The Leipzig-based Galerie Kleindienst showcases German artists whose works are often visually or conceptually provocative, like those of Rosa Loy, who creates otherworldly, romantic feminine scenes using the ancient medium of casein; Julius Hoffmann, a painter whose almost mythical scenes are truly modern, with their hallucinatory color palettes and near-digital construction; Falk Gernegroß, whose concern with the female nude pervades even the painter’s clothed subjects, who find themselves positioned in uneasy configurations; and Tobias Lehner, an abstract painter whose psychedelic, geometric distortions produce an uncanny sensation despite their lack of figuration. The nearly 20-year-old gallery will make an appearance at PULSE Miami Beach next month, bringing a group of unsettling, erotically charged paintings by Corrine von Lebusa and Christoph Ruckhäberle.
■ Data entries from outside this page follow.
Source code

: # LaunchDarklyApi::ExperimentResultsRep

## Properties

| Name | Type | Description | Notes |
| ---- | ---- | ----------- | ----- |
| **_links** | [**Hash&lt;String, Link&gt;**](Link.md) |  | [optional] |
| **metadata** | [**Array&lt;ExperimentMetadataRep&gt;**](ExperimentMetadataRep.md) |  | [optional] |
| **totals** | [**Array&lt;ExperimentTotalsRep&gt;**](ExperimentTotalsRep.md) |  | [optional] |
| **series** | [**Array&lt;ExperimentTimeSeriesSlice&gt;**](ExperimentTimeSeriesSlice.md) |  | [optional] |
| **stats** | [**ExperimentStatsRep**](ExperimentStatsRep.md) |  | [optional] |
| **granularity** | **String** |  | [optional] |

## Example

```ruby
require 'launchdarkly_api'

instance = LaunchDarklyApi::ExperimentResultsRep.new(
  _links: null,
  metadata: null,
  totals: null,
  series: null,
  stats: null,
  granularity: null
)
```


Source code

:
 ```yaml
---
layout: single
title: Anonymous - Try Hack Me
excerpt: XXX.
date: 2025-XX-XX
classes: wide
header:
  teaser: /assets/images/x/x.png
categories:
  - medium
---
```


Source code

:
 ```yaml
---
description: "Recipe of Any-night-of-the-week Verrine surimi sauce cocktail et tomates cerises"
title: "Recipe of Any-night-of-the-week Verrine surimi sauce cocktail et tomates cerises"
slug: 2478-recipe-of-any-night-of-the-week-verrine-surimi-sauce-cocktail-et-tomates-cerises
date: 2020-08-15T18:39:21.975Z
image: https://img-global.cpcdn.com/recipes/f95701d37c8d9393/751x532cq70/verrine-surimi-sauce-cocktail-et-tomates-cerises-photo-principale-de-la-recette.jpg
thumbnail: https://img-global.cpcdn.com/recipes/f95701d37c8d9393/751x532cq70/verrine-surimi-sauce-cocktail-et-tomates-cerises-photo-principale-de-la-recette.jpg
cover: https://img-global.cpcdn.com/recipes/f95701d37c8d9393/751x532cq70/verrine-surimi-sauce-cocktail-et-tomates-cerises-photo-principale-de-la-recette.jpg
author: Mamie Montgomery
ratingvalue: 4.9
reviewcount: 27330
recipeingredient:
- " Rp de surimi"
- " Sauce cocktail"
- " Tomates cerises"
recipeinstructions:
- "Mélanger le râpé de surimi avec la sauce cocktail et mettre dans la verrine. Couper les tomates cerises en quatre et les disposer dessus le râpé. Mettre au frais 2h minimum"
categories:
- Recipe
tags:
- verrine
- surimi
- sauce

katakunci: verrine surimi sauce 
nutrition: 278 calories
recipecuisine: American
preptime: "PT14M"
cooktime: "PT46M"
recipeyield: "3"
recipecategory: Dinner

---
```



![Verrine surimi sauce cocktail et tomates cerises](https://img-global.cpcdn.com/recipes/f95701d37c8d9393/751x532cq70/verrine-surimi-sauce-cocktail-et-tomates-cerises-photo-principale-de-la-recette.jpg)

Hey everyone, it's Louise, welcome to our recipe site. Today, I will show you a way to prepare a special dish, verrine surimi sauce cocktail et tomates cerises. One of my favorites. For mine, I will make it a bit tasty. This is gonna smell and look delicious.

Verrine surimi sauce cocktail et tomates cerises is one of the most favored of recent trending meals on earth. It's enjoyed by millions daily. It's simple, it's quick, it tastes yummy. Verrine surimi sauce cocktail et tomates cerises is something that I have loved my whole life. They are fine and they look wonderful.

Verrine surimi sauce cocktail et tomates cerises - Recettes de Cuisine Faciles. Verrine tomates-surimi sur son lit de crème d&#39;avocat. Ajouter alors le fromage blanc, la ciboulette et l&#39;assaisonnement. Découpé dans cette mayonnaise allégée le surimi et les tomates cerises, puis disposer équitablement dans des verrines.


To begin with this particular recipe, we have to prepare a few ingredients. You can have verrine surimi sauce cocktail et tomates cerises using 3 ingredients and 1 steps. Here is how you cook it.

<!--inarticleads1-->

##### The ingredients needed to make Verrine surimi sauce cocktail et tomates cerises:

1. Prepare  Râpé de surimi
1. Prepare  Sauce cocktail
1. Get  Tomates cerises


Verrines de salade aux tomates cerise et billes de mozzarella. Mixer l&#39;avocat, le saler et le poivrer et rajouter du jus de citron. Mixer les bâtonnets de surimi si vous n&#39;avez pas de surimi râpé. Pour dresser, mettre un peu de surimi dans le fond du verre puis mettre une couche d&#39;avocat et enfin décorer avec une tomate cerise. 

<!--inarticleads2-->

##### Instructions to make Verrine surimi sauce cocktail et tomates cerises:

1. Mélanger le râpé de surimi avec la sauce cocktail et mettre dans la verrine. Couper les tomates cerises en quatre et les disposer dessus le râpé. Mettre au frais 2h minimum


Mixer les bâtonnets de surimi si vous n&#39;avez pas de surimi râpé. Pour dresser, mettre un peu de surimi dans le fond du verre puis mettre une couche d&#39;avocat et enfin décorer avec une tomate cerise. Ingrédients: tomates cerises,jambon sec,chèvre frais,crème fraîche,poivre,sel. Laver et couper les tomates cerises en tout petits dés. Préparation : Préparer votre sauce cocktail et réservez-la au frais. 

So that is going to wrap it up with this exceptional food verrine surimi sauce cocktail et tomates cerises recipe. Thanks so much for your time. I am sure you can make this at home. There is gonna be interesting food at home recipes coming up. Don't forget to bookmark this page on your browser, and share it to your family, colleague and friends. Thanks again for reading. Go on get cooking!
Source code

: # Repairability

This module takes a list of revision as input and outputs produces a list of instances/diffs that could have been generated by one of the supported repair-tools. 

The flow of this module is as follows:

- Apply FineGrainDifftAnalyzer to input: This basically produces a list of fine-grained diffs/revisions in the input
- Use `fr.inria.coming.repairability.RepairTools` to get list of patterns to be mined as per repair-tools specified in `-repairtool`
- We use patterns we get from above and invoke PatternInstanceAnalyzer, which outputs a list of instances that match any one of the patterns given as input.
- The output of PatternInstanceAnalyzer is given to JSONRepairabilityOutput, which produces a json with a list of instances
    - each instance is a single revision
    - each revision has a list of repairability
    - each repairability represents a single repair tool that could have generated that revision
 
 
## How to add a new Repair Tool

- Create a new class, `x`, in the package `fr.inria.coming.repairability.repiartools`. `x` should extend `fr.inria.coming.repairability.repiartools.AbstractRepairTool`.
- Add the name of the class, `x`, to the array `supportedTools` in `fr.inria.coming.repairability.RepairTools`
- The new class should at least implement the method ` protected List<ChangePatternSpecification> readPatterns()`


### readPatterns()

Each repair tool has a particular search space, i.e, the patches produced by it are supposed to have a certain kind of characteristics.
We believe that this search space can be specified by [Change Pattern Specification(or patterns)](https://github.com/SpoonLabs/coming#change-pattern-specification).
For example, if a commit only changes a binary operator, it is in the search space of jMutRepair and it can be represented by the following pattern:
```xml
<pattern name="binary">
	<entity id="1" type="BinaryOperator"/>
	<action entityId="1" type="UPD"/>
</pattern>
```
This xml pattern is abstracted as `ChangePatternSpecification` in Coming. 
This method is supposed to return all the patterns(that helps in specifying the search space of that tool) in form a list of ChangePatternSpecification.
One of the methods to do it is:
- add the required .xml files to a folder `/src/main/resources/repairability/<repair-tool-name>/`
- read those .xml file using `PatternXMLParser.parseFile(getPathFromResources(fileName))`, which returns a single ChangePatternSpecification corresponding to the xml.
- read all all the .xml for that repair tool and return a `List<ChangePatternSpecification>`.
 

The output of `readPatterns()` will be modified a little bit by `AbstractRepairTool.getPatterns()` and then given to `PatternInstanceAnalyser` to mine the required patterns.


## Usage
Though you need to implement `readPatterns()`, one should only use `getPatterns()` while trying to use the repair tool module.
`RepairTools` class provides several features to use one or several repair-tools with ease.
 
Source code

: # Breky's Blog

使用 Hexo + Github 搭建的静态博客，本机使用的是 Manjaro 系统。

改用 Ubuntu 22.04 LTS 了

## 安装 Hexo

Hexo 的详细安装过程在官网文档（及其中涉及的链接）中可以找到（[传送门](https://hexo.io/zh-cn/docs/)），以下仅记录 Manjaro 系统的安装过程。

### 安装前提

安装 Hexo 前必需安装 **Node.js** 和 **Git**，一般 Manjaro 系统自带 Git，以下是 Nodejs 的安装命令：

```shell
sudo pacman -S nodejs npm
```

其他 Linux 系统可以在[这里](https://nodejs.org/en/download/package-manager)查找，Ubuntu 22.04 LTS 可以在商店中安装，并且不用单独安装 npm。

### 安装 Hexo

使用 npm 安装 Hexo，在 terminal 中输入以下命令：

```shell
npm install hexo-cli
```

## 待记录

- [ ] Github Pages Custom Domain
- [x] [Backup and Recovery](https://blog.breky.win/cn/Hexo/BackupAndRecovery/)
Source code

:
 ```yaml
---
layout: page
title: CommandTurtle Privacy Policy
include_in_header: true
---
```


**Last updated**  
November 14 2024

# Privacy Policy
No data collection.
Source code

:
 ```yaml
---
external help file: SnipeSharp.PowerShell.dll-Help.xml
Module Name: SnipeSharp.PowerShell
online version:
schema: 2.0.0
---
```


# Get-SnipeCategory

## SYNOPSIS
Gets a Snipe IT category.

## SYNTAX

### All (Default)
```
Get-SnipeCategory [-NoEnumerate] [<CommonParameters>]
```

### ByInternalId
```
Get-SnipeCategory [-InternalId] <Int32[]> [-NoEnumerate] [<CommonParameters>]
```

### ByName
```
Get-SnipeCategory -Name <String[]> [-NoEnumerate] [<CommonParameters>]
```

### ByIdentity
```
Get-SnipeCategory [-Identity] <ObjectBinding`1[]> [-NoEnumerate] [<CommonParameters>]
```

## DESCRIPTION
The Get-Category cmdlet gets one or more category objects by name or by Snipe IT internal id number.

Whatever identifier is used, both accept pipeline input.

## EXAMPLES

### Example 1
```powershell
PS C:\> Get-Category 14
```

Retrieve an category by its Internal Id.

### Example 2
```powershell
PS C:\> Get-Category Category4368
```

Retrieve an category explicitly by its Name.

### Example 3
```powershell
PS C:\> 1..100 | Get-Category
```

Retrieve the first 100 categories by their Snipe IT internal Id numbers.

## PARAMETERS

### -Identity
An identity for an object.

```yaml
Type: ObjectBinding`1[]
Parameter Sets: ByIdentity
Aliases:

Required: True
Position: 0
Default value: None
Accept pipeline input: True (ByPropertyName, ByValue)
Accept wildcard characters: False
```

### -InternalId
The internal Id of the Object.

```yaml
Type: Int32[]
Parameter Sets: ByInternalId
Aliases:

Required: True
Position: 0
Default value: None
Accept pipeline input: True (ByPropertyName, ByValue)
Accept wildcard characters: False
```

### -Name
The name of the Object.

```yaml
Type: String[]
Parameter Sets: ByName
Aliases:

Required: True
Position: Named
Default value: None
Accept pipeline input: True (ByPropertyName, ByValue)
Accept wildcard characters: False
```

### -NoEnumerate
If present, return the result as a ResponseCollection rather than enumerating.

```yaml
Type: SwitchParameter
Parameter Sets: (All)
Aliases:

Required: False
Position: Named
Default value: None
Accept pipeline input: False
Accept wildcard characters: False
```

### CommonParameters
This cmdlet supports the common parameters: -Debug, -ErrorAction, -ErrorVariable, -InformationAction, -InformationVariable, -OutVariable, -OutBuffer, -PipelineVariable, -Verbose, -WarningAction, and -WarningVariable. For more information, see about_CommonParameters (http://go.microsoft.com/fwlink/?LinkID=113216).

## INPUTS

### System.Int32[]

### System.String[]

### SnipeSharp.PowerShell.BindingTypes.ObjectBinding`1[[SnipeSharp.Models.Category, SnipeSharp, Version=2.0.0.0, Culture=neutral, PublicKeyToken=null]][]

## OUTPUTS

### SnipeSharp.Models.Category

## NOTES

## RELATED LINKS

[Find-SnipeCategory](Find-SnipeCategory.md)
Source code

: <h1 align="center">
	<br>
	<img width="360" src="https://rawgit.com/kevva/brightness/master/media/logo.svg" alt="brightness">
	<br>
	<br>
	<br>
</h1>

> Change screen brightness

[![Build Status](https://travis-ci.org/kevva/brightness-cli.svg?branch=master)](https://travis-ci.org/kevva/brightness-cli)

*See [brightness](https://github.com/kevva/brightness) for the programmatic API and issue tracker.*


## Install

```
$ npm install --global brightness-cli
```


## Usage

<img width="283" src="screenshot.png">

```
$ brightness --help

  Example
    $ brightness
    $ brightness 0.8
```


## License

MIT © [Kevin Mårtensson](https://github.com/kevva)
Santa Fe-based gallery Aaron Payne Fine Art has a strong connection to New York City, where the gallery’s founder got his art world start 25 years ago and where many of the artists on its roster—like Werner Drewes, the Bauhaus transplant who helped spread the movement to the U.S., and pioneer of African-American art Romare Bearden—have lived or spent time. With a special emphasis on art collectives, Aaron Payne maintains a diverse collection of modern and contemporary art that includes works from Santa Fe Art Colony members Gustave Baumann, Raymond Jonson, and Cady Wells; artists from the Taos Moderns movement like Emil Bisttram and Dorothy Brett; and members of the Stieglitz Circle, such as Oscar Bluemner and John Marin.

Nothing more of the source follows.